DATA TO USE >>
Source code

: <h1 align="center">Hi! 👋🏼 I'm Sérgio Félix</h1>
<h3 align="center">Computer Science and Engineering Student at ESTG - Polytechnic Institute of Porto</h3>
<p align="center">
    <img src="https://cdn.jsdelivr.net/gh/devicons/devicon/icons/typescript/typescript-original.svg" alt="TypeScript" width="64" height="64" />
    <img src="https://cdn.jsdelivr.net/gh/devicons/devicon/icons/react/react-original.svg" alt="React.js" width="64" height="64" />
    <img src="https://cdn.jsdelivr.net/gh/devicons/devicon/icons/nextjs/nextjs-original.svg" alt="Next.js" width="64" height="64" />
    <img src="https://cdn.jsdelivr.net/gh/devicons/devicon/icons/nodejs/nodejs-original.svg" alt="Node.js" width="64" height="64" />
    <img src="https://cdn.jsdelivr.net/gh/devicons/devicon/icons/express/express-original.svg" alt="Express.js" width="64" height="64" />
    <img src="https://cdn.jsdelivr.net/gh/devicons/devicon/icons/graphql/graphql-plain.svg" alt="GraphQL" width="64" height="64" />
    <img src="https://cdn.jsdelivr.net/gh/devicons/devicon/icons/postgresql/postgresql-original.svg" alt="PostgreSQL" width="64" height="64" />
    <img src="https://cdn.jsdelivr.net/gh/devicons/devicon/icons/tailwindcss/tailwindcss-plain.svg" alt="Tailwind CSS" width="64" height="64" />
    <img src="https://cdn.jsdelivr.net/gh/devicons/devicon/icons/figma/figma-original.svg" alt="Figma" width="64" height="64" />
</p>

PROBLEM DESCRIPTION >> From the records above, copy every line that holds the word "center".

FINISHED TASK >>
: <h1 align="center">Hi! 👋🏼 I'm Sérgio Félix</h1>
<h3 align="center">Computer Science and Engineering Student at ESTG - Polytechnic Institute of Porto</h3>
<p align="center">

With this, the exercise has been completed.